I’ll be going after some grouse up in the Uintas on Saturday


----------



## Ray (May 10, 2018)

Saturday the 3rd, of course


----------



## middlefork (Nov 2, 2008)

Ray said:


> Saturday the 3rd, of course


I was having a WTF moment there LOL. Don't do that to old men.


----------



## Ray (May 10, 2018)

middlefork said:


> I was having a WTF moment there LOL. Don't do that to old men.


😂 after I read it again I knew people would think I meant this Saturday


----------



## MooseMeat (Dec 27, 2017)

I have a crane tag… I dunno if that counts as upland


----------



## Ray (May 10, 2018)

MooseMeat said:


> I have a crane tag… I dunno if that counts as upland


😂 I’ll allow it!


----------



## Bax* (Dec 14, 2008)

I may end up packing my shotgun. 

I’ll be camping that weekend but I’m skeptical as to whether or not I’ll see anything given how many ATVs will be around

I really need to buy something like a Tuffy 410 to carry on my ATV that I can beat up


----------



## Ray (May 10, 2018)

Bax* said:


> I may end up packing my shotgun.
> 
> I’ll be camping that weekend but I’m skeptical as to whether or not I’ll see anything given how many ATVs will be around


you going to be up in the Uintas?


----------



## DallanC (Jan 13, 2009)

We'll be up camping, moose scouting and some fishing. Will have shotgun in the truck for the unlucky grouse we run across.

-DallanC


----------



## Ray (May 10, 2018)

DallanC said:


> We'll be up camping, moose scouting and some fishing. Will have shotgun in the truck for the unlucky grouse we run across.
> 
> -DallanC


you check that spot I sent you? There are always bulls in there, I can go into with you, even


----------



## DallanC (Jan 13, 2009)

Not yet, soon though. This summer has been crazy busy but now its time to shift gears and start looking for moose. Hit a spot Sunday to look it over and found a small bull, first one so far.

-DallanC


----------



## twinkielk15 (Jan 17, 2011)

I'll be up around Strawberry if I can find an empty canyon. Doubt I'll shoot anything with a brand new pup, but looking forward to it either way.


----------



## MrShane (Jul 21, 2019)

Sep 1st Doves!


----------



## colorcountrygunner (Oct 6, 2009)

I'll more than likely be bowhunting elk still, but I will have a dedicated grouse arrow or two in my quiver.


----------



## knight (Aug 19, 2014)

1st and 2nd I should morning hunts in for grouse and hoping Labor Day. Just need my wirehair to point them.


----------



## Ray (May 10, 2018)

knight said:


> 1st and 2nd I should morning hunts in for grouse and hoping Labor Day. Just need my wirehair to point them.

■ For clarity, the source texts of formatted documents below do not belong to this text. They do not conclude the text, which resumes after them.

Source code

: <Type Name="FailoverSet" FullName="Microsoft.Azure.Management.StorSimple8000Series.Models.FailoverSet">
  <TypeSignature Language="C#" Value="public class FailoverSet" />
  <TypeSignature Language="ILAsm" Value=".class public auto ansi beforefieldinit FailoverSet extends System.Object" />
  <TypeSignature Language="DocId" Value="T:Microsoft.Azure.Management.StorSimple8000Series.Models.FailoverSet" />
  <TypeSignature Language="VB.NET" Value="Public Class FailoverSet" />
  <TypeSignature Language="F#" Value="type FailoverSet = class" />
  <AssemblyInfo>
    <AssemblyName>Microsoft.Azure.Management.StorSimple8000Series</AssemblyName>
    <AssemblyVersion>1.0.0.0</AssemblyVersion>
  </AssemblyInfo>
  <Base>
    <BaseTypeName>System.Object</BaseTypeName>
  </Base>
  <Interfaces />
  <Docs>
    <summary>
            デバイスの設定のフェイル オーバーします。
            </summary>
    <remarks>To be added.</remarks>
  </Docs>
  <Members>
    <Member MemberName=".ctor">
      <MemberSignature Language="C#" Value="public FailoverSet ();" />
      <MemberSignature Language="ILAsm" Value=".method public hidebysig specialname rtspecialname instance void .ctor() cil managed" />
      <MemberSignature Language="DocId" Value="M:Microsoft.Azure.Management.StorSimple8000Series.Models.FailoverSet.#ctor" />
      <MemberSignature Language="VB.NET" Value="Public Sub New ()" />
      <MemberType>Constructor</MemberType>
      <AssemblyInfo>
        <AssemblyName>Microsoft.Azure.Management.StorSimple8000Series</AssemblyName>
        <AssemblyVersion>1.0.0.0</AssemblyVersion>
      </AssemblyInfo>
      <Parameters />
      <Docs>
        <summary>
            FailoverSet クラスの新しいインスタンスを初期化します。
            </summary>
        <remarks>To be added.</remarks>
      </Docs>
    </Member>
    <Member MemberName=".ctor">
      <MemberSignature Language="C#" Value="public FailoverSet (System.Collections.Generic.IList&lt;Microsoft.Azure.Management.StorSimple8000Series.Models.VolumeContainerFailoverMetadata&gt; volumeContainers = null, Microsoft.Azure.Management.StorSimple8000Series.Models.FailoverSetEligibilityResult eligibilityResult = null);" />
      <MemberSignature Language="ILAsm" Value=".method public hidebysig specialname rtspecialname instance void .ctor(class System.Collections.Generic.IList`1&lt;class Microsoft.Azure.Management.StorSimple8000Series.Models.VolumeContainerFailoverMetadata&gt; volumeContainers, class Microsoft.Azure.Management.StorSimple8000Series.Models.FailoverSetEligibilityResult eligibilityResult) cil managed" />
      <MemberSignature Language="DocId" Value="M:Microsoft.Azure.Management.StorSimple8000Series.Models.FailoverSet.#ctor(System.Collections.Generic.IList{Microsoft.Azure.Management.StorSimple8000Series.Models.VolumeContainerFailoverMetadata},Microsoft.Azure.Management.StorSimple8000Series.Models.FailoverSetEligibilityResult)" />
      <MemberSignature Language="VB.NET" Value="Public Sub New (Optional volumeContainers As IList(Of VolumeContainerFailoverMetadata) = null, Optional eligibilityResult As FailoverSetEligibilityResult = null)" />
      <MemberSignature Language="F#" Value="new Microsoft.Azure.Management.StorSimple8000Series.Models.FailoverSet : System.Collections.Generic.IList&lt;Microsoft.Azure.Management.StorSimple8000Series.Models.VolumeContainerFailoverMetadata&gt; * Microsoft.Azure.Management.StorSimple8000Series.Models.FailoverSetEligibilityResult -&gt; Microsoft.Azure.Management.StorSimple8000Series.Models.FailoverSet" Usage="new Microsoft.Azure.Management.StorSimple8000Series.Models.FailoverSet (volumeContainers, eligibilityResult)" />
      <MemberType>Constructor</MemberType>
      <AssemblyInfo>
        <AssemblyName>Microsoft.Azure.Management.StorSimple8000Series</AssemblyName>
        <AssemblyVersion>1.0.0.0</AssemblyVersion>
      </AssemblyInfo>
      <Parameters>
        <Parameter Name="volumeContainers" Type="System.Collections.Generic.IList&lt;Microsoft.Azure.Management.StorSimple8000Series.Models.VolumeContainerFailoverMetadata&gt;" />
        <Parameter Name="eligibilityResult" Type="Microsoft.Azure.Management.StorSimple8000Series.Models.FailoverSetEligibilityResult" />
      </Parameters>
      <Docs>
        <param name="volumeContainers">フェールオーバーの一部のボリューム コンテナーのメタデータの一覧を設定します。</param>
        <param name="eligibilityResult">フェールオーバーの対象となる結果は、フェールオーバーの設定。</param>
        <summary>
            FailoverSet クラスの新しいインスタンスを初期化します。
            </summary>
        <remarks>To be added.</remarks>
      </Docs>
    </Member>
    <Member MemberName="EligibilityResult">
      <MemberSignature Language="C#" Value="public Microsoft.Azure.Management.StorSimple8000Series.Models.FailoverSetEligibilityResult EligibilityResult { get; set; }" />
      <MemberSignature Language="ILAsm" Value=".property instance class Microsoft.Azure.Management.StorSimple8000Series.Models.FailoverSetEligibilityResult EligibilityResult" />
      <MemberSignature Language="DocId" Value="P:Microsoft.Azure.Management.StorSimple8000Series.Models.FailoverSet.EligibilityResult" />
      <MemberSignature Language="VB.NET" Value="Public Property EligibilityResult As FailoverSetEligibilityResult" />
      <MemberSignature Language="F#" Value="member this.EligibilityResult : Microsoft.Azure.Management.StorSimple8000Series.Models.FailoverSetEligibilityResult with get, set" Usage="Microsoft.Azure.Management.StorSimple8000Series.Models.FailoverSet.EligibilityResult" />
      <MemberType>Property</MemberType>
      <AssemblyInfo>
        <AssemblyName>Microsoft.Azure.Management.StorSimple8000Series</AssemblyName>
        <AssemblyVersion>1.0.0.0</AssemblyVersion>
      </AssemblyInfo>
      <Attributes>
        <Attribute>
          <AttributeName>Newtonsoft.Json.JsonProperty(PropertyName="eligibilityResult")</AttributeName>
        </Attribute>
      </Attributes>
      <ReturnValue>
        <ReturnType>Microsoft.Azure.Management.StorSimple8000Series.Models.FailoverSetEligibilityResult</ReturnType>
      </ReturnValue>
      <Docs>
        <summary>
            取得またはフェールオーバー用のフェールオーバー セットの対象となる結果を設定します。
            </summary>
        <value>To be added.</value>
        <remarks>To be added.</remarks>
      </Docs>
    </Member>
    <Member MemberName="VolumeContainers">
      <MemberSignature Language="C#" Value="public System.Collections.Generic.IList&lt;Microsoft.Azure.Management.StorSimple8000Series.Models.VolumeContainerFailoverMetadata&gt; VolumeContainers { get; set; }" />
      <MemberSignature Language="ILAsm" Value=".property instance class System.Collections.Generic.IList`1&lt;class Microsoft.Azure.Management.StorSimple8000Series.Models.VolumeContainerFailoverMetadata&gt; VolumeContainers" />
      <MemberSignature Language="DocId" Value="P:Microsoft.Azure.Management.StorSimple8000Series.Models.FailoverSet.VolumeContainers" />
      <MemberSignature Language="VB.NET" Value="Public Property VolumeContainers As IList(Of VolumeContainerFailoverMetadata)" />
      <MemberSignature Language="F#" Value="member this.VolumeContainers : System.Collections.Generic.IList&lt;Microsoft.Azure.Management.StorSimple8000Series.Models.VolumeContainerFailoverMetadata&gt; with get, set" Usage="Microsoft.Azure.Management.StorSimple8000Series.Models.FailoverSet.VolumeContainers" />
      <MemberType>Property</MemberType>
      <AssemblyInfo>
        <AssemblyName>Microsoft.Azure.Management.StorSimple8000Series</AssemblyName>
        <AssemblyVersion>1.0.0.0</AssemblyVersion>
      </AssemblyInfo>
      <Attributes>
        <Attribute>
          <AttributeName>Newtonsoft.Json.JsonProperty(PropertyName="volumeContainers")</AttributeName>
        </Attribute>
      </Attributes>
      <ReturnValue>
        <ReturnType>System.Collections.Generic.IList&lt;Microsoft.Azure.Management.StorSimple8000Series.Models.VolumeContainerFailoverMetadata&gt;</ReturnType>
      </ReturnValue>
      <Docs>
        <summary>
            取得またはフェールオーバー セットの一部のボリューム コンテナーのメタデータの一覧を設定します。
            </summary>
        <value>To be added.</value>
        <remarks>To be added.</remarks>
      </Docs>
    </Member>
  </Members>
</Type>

I’ll be taking out a young lab, hopefully she doesn’t get in the way too much 😂


----------



## Ray (May 10, 2018)

I had a hell of a time getting into them today but was finally able to.

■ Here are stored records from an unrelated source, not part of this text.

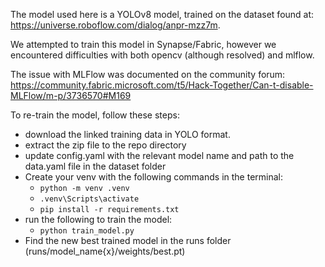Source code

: The model used here is a YOLOv8 model, trained on the dataset found at: https://universe.roboflow.com/dialog/anpr-mzz7m.

We attempted to train this model in Synapse/Fabric, however we encountered difficulties with both opencv (although resolved) and mlflow. 

The issue with MLFlow was documented on the community forum: https://community.fabric.microsoft.com/t5/Hack-Together/Can-t-disable-MLFlow/m-p/3736570#M169

To re-train the model, follow these steps:
- download the linked training data in YOLO format.
- extract the zip file to the repo directory
- update config.yaml with the relevant model name and path to the data.yaml file in the dataset folder
- Create your venv with the following commands in the terminal:
  - `python -m venv .venv`
  - `.venv\Scripts\activate`
  - `pip install -r requirements.txt`
- run the following to train the model:
  - `python train_model.py`
- Find the new best trained model in the runs folder (runs/model_name{x}/weights/best.pt)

This will help with narrowing them down


----------



## georgewarner60 (4 mo ago)

Ray said:


> I had a hell of a time getting into them today but was finally able to.
> 
> This will help with narrowing them down
> View attachment 153244


Are these from Currant Bushes?


----------



## wyogoob (Sep 7, 2007)

georgewarner60 said:


> Are these from Currant Bushes?


rose hips


----------